Subsection S: Subspaces
- Focus on Definition S and Example SC3.
Subsection TS: Testing Subspaces
- Focus on Theorem TSS (not the proof), Example SP4, Example NSC2Z, Example NSC2A, and Example NSC2S.
- Skip Theorem NSMS and Example RSNS. We will return to these in a later lesson.
Skip Subsection TSS and Subsection SC.

For future use, I will record the notation for the three properties used in Theorem TSS. We will use this notation in the homework and on quizzes and exams.

Definition 7.1: The three properties used to determine when a subset $W$ of a vector space $V$ is a subspace:

Property Z (Zero Vector): The zero vector in $V$ must be in $W$. For $\vec{0} \in V$, we have $\vec{0} \in W$.
Property AC (Additive Closure): If $u, v \in W$, then $u+v \in W$.
Property SC (Scalar Closure): If $\alpha \in \mathbb{R}$ and $u \in W$, then $\alpha \cdot u \in W$.
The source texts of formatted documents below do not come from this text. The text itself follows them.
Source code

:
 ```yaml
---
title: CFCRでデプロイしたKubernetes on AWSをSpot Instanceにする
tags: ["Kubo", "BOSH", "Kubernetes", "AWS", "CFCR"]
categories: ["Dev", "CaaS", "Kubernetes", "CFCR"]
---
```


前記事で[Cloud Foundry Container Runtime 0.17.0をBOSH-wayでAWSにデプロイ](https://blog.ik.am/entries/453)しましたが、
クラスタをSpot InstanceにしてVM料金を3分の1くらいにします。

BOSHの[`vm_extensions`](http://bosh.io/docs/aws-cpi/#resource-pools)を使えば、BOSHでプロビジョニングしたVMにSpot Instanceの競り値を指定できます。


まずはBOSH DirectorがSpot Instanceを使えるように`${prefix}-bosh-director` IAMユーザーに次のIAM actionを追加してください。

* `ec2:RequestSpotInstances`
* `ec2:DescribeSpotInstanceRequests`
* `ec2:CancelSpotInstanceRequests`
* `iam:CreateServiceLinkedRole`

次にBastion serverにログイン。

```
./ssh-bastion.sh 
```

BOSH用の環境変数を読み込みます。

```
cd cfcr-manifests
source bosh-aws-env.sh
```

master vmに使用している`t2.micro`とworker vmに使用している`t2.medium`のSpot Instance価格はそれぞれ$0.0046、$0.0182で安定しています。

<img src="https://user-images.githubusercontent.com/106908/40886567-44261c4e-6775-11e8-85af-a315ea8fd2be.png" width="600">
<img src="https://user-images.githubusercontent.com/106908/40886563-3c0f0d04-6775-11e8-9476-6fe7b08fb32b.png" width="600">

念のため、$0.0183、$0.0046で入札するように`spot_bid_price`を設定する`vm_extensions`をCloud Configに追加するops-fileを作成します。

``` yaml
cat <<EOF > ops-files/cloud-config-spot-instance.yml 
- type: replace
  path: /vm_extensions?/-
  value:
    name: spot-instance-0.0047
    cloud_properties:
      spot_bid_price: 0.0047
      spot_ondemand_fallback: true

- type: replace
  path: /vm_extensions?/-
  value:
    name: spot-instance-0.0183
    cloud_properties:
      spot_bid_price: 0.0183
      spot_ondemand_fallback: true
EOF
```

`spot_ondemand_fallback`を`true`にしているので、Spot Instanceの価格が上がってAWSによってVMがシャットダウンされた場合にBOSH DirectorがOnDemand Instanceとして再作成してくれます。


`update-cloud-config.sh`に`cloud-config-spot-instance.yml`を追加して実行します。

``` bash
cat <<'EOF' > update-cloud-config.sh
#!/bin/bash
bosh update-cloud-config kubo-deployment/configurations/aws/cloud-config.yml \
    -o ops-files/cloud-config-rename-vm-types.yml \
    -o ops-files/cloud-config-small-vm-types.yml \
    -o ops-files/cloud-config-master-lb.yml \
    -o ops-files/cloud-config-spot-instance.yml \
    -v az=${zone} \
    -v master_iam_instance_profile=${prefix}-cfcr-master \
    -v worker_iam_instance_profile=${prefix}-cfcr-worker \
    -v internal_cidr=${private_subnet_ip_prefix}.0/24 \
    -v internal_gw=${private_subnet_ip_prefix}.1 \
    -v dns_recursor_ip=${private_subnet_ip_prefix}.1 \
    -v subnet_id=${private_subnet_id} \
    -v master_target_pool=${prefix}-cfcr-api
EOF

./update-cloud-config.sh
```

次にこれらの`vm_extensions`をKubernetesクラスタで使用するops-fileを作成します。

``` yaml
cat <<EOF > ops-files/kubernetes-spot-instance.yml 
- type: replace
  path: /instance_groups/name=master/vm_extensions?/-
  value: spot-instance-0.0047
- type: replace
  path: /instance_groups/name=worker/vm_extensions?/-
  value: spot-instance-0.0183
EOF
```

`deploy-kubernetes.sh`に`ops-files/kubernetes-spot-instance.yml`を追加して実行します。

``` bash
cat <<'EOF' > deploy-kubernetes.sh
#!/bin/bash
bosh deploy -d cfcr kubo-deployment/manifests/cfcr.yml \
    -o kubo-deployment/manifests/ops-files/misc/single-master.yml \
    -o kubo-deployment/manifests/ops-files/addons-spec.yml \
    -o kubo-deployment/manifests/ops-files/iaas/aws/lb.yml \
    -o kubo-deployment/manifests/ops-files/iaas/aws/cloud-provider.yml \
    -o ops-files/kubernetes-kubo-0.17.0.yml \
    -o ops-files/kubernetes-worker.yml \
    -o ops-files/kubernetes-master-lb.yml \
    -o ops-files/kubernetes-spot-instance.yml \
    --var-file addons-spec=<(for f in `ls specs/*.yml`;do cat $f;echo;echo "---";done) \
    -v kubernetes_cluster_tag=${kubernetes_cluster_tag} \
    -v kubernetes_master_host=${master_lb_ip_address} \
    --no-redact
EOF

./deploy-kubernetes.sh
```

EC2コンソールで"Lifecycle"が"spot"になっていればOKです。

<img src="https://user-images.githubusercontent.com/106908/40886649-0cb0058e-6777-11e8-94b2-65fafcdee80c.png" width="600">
On a quiz or exam, I may ask you to prove or disprove that a subset of a vector space has one of these three properties. For example, I may ask

Question 1:

Is $V = \left\{ [x,y] \in \mathbb{R}^2 \, \middle\vert \, y=5x \right\} \subset \mathbb{R}^2$ a subspace of $\mathbb{R}^2$? Prove or disprove Property AC.

Question 2:

Is $W = \left\{ [x,y] \in \mathbb{R}^2 \, \middle\vert \, x^2=y^2 \right\} \subset \mathbb{R}^2$ a subspace of $\mathbb{R}^2$? Prove or disprove Property AC.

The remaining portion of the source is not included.